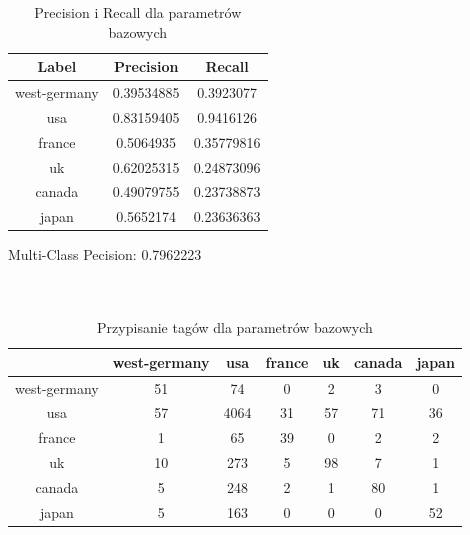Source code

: \documentclass{classrep}
\begin{document}
\begin{table}[H]
\begin{tabular}{|c|c|c|}
\hline
Label        & Precision  & Recall     \\ \hline
west-germany & 0.39534885 & 0.3923077  \\ \hline
usa          & 0.83159405 & 0.9416126  \\ \hline
france       & 0.5064935  & 0.35779816 \\ \hline
uk           & 0.62025315 & 0.24873096 \\ \hline
canada       & 0.49079755 & 0.23738873 \\ \hline
japan        & 0.5652174  & 0.23636363 \\ \hline
\end{tabular}
\caption{Precision i Recall dla parametrów bazowych}
\end{table}
Multi-Class Pecision: 0.7962223\\
\\
\\
\begin{table}[H]
\begin{tabular}{|c|c|c|c|c|c|c|}
\hline
             & west-germany & usa  & france & uk & canada & japan \\ \hline
west-germany & 51           & 74   & 0      & 2  & 3      & 0     \\ \hline
usa          & 57           & 4064 & 31     & 57 & 71     & 36    \\ \hline
france       & 1            & 65   & 39     & 0  & 2      & 2     \\ \hline
uk           & 10           & 273  & 5      & 98 & 7      & 1     \\ \hline
canada       & 5            & 248  & 2      & 1  & 80     & 1     \\ \hline
japan        & 5            & 163  & 0      & 0  & 0      & 52    \\ \hline
\end{tabular}
\caption{Przypisanie tagów dla parametrów bazowych}
\end{table}
\end{document}
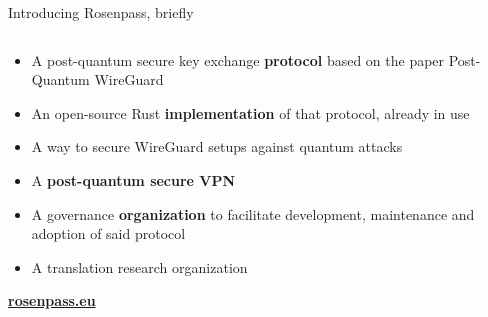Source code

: \begin{frame}{Introducing Rosenpass, briefly}
\hypertarget{rosenpass-introduction}{}
  \begin{columns}[fullwidth,c]

    \begin{column}{.5\linewidth}
      \begin{itemize}
        \item A post-quantum secure key exchange \textbf{protocol}
          {\small based on the paper Post-Quantum WireGuard\citePqwg}
        \item An open-source Rust \textbf{implementation} of that protocol, already in use
        \item A way to secure WireGuard setups against quantum attacks
        \item A \textbf{post-quantum secure VPN}
        \item A governance \textbf{organization} to facilitate development, maintenance and adoption of said protocol
        \item A translation research organization
      \end{itemize}
      \vspace{2em}
      \textbf{\href{https://rosenpass.eu}{rosenpass.eu}}
    \end{column}%


  \end{columns}
\end{frame}

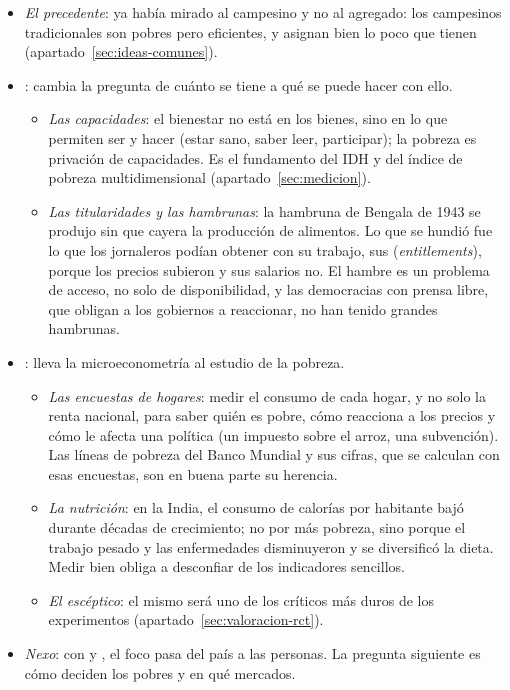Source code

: \documentclass[11pt]{article}
\begin{document}
\begin{itemize}
\item \emph{El precedente}: \textcite{Schultz1964} ya había mirado al campesino y no al agregado: los campesinos tradicionales son pobres pero eficientes, y asignan bien lo poco que tienen (apartado~\ref{sec:ideas-comunes}).
\item \emph{}: cambia la pregunta de cuánto se tiene a qué se puede hacer con ello.
  \begin{itemize}
  \item \emph{Las capacidades}: el bienestar no está en los bienes, sino en lo que permiten ser y hacer (estar sano, saber leer, participar); la pobreza es privación de capacidades\nocite{Sen1985Commodities,Sen1999}. Es el fundamento del IDH y del índice de pobreza multidimensional (apartado~\ref{sec:medicion}).
  \item \emph{Las titularidades y las hambrunas}: la hambruna de Bengala de 1943 se produjo sin que cayera la producción de alimentos. Lo que se hundió fue lo que los jornaleros podían obtener con su trabajo, sus  (\emph{entitlements}), porque los precios subieron y sus salarios no\nocite{Sen1981Poverty}. El hambre es un problema de acceso, no solo de disponibilidad, y las democracias con prensa libre, que obligan a los gobiernos a reaccionar, no han tenido grandes hambrunas\nocite{Sen1999}.
  \end{itemize}
\item \emph{}: lleva la microeconometría al estudio de la pobreza.
  \begin{itemize}
  \item \emph{Las encuestas de hogares}: medir el consumo de cada hogar, y no solo la renta nacional, para saber quién es pobre, cómo reacciona a los precios y cómo le afecta una política (un impuesto sobre el arroz, una subvención)\nocite{Deaton1997Analysis}. Las líneas de pobreza del Banco Mundial y sus cifras, que se calculan con esas encuestas, son en buena parte su herencia.
  \item \emph{La nutrición}: en la India, el consumo de calorías por habitante bajó durante décadas de crecimiento; no por más pobreza, sino porque el trabajo pesado y las enfermedades disminuyeron y se diversificó la dieta\nocite{DeatonDreze2009}. Medir bien obliga a desconfiar de los indicadores sencillos.
  \item \emph{El escéptico}: el mismo  será uno de los críticos más duros de los experimentos (apartado~\ref{sec:valoracion-rct}).
  \end{itemize}
\item \emph{Nexo}: con  y , el foco pasa del país a las personas. La pregunta siguiente es cómo deciden los pobres y en qué mercados.
\end{itemize}
\end{document}
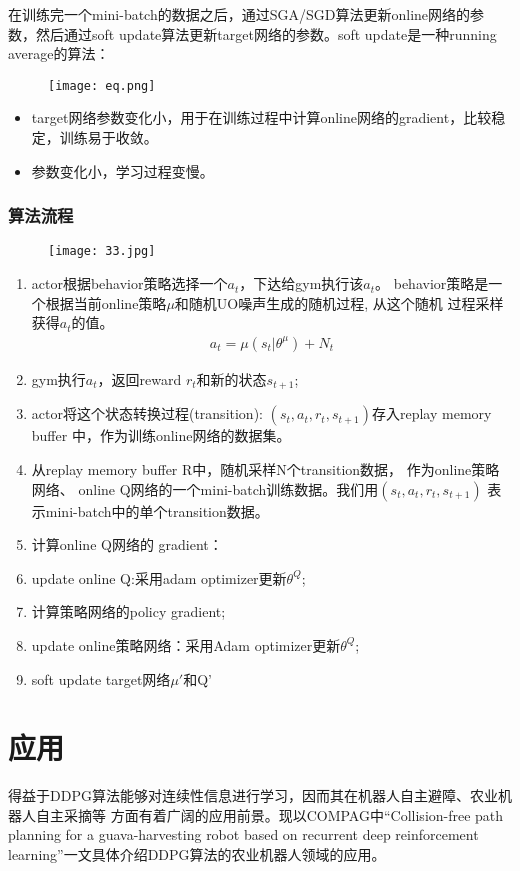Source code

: \documentclass[12pt]{article}
\begin{document}
在训练完一个mini-batch的数据之后，通过SGA/SGD算法更新online网络的参数，然后通过soft update算法更新target网络的参数。soft update是一种running average的算法：
\begin{figure}[htbp]
	\centering
	\texttt{[image: eq.png]}
\end{figure}
\begin{itemize}
	\item target网络参数变化小，用于在训练过程中计算online网络的gradient，比较稳定，训练易于收敛。
	\item 参数变化小，学习过程变慢。
\end{itemize}

\subsubsection{算法流程}
\begin{figure}[htbp]
	\centering
	\texttt{[image: 33.jpg]}
\end{figure}

\begin{enumerate}
	\item actor根据behavior策略选择一个$a_t$，下达给gym执行该$a_t$。
	behavior策略是一个根据当前online策略$\mu$和随机UO噪声生成的随机过程, 从这个随机 过程采样 获得$a_t$的值。
	\begin{align}
		a_t=\mu(s_t|\theta^\mu)+N_t
	\end{align}
	\item  gym执行$a_t$，返回reward $r_t$和新的状态$s_{t+1}$;
	\item actor将这个状态转换过程(transition): $(s_t,a_t,r_t,s_{t+1})$存入replay memory buffer 中，作为训练online网络的数据集。
	\item 从replay memory buffer R中，随机采样N个transition数据，
	作为online策略网络、 online Q网络的一个mini-batch训练数据。我们用$(s_t,a_t,r_t,s_{t+1})$
	表示mini-batch中的单个transition数据。
	\item 计算online Q网络的 gradient：
	\item update online Q:采用adam optimizer更新$\theta^Q$;
	\item 计算策略网络的policy gradient;
	\item update online策略网络：采用Adam optimizer更新$\theta^Q$;
	\item soft update target网络$\mu'$和Q'
\end{enumerate}

\section{应用}
得益于DDPG算法能够对连续性信息进行学习，因而其在机器人自主避障、农业机器人自主采摘等
方面有着广阔的应用前景。现以COMPAG中“Collision-free path planning for a guava-harvesting robot based on 
recurrent deep reinforcement learning”一文具体介绍DDPG算法的农业机器人领域的应用。
\end{document}
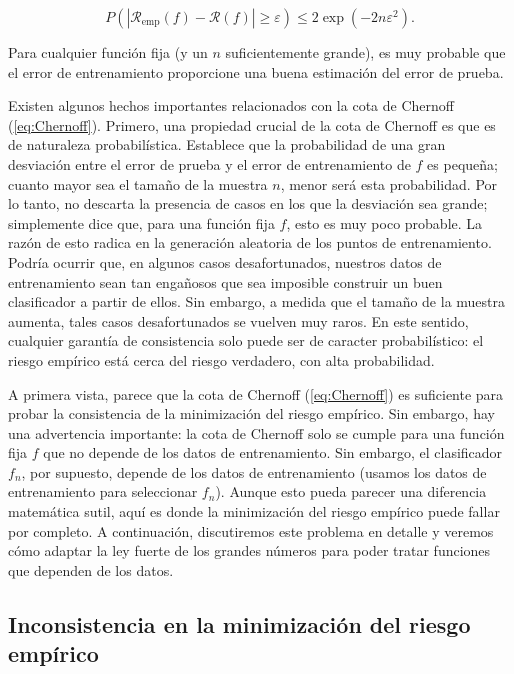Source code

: \documentclass{report}
\begin{document}
\begin{equation}
P(|\mathcal{R}_{\text{emp}}(f) - \mathcal{R}(f)| \geq \varepsilon) \leq 2 \exp(-2n\varepsilon^2).  \label{eq:Chernoff}
\end{equation}

Para cualquier función fija (y un \(n\) suficientemente grande), es muy probable que el error de entrenamiento
proporcione una buena estimación del error de prueba.

Existen algunos hechos importantes relacionados con la cota de Chernoff (\ref{eq:Chernoff}). Primero, una propiedad crucial
de la cota de Chernoff es que es de naturaleza probabilística. Establece que la probabilidad de una gran desviación
entre el error de prueba y el error de entrenamiento de \(f\) es pequeña; cuanto mayor sea el tamaño de la muestra
\(n\), menor será esta probabilidad. Por lo tanto, no descarta la presencia de casos en los que la desviación sea
grande; simplemente dice que, para una función fija \(f\), esto es muy poco probable. La razón de esto radica en la
generación aleatoria de los puntos de entrenamiento. Podría ocurrir que, en algunos casos desafortunados, nuestros
datos de entrenamiento sean tan engañosos que sea imposible construir un buen clasificador a partir de ellos. Sin
embargo, a medida que el tamaño de la muestra aumenta, tales casos desafortunados se vuelven muy raros. En este
sentido, cualquier garantía de consistencia solo puede ser de caracter probabilístico: el riesgo empírico está cerca del riesgo
verdadero, con alta probabilidad.

A primera vista, parece que la cota de Chernoff (\ref{eq:Chernoff}) es suficiente para probar la consistencia de la minimización
del riesgo empírico. Sin embargo, hay una advertencia importante: la cota de Chernoff solo se cumple para una función
fija \(f\) que no depende de los datos de entrenamiento. Sin embargo, el clasificador \(f_n\), por supuesto, depende
de los datos de entrenamiento (usamos los datos de entrenamiento para seleccionar \(f_n\)). Aunque esto pueda parecer
una diferencia matemática sutil, aquí es donde la minimización del riesgo empírico puede fallar por completo. A
continuación, discutiremos este problema en detalle y veremos cómo adaptar la ley fuerte de los grandes números para
poder tratar funciones que dependen de los datos.

\subsection{Inconsistencia en la minimización del riesgo empírico} \label{Inconsistencia en la minimización del riesgo empírico}
\end{document}
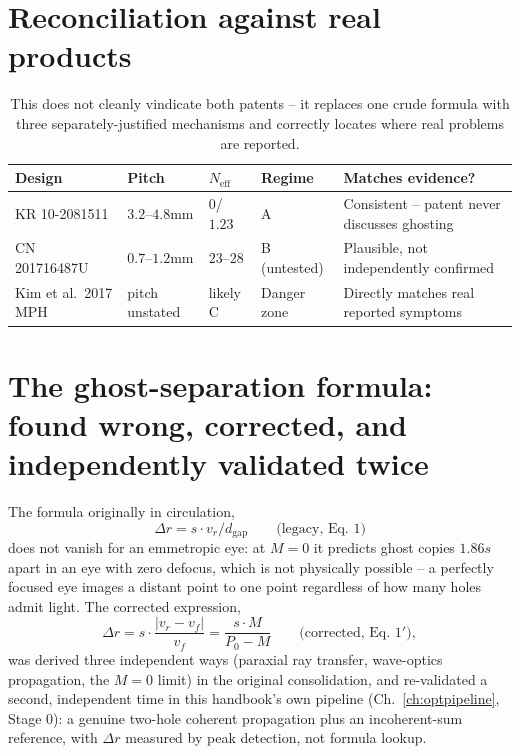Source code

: \documentclass[11pt]{report}
\newcommand{\dgap}{d_{\text{gap}}}
\newcommand{\vr}{v_r}
\newcommand{\vf}{v_f}
\newcommand{\Neff}{N_{\text{eff}}}
\begin{document}
\section{Reconciliation against real products}
\begin{table}[h!]
\centering\small
\begin{tabular}{p{2.6cm}p{2.0cm}p{1.6cm}p{2.4cm}p{4.5cm}}
\toprule
\textbf{Design} & \textbf{Pitch} & $\Neff$ & \textbf{Regime} & \textbf{Matches evidence?} \\
\midrule
KR 10-2081511 & $3.2$--$4.8$mm & $0$/$1.23$ & A & Consistent -- patent never discusses
ghosting \\
CN 201716487U & $0.7$--$1.2$mm & $23$--$28$ & B (untested) & Plausible, not independently
confirmed \\
Kim et al.\ 2017 MPH & pitch unstated & likely C & Danger zone & Directly matches real
reported symptoms \\
\bottomrule
\end{tabular}
\caption{This does not cleanly vindicate both patents -- it replaces one crude formula with
three separately-justified mechanisms and correctly locates where real problems are
reported.}
\end{table}

\section{The ghost-separation formula: found wrong, corrected, and independently validated twice}
\label{sec:deltar}
The formula originally in circulation,
\[
\Delta r = s\cdot \vr/\dgap \qquad \text{(legacy, Eq.~1)}
\]
does not vanish for an emmetropic eye: at $M{=}0$ it predicts ghost copies $1.86s$ apart in
an eye with zero defocus, which is not physically possible -- a perfectly focused eye images
a distant point to one point regardless of how many holes admit light. The corrected
expression,
\[
\Delta r = s\cdot\frac{|\vr-\vf|}{\vf} = \frac{s\cdot M}{P_0-M} \qquad \text{(corrected, Eq.~1$'$)},
\]
was derived three independent ways (paraxial ray transfer, wave-optics propagation, the
$M{=}0$ limit) in the original consolidation, and re-validated a second, independent time in
this handbook's own pipeline (Ch.~\ref{ch:optpipeline}, Stage 0): a genuine two-hole coherent
propagation plus an incoherent-sum reference, with $\Delta r$ measured by peak detection, not
formula lookup.
\end{document}
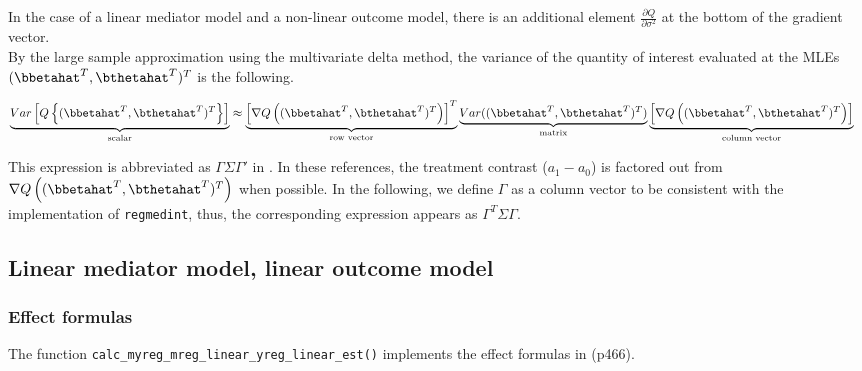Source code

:\documentclass[10pt]{article}
\begin{document}
In the case of a linear mediator model and a non-linear outcome model, there is an additional element \(\frac{\partial Q}{\partial \sigma^{2}}\) at the bottom of the gradient vector.\\

By the large sample approximation using the multivariate delta method, the variance of the quantity of interest evaluated at the MLEs \((\bbetahat^{T},\bthetahat^{T})^{T}\) is the following.

\begin{align*}
  \underbrace{Var \left[ Q\left\{ (\bbetahat^{T},\bthetahat^{T})^{T} \right\} \right]}_{\text{scalar}}
  &\approx
  \underbrace{\left[ \nabla Q \left( (\bbetahat^{T},\bthetahat^{T})^{T} \right) \right]^{T}}_{\text{row vector}}
  \underbrace{Var((\bbetahat^{T},\bthetahat^{T})^{T})}_{\text{matrix}}
  \underbrace{\left[ \nabla Q \left( (\bbetahat^{T},\bthetahat^{T})^{T} \right) \right]}_{\text{column vector}}
\end{align*}

This expression is abbreviated as \(\Gamma\Sigma\Gamma'\) in \cite{vanderweeleExplanationCausalInference2015,valeriMediationAnalysisAllowing2013,valeriSASMacroCausal2015}. In these references, the treatment contrast (\(a_{1}-a_{0}\)) is factored out from \(\nabla Q \left( (\bbetahat^{T},\bthetahat^{T})^{T} \right)\) when possible. In the following, we define \(\Gamma\) as a column vector to be consistent with the implementation of \texttt{regmedint}, thus, the corresponding expression appears as \(\Gamma^{T}\Sigma\Gamma\).

\subsection{Linear mediator model, linear outcome model}
\label{sec:org63a2bb8}
\subsubsection{Effect formulas}
\label{sec:orgf13941d}
The function \texttt{calc\_myreg\_mreg\_linear\_yreg\_linear\_est()} implements the effect formulas in \cite{vanderweeleExplanationCausalInference2015} (p466).
\end{document}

+ + +

Activity: What lines in the records above include the string "problema"? Copy each one.

The completed task:
  \item \emph{Las titularidades y las hambrunas}: la hambruna de Bengala de 1943 se produjo sin que cayera la producción de alimentos. Lo que se hundió fue lo que los jornaleros podían obtener con su trabajo, sus  (\emph{entitlements}), porque los precios subieron y sus salarios no\nocite{Sen1981Poverty}. El hambre es un problema de acceso, no solo de disponibilidad, y las democracias con prensa libre, que obligan a los gobiernos a reaccionar, no han tenido grandes hambrunas\nocite{Sen1999}.
continuación, discutiremos este problema en detalle y veremos cómo adaptar la ley fuerte de los grandes números para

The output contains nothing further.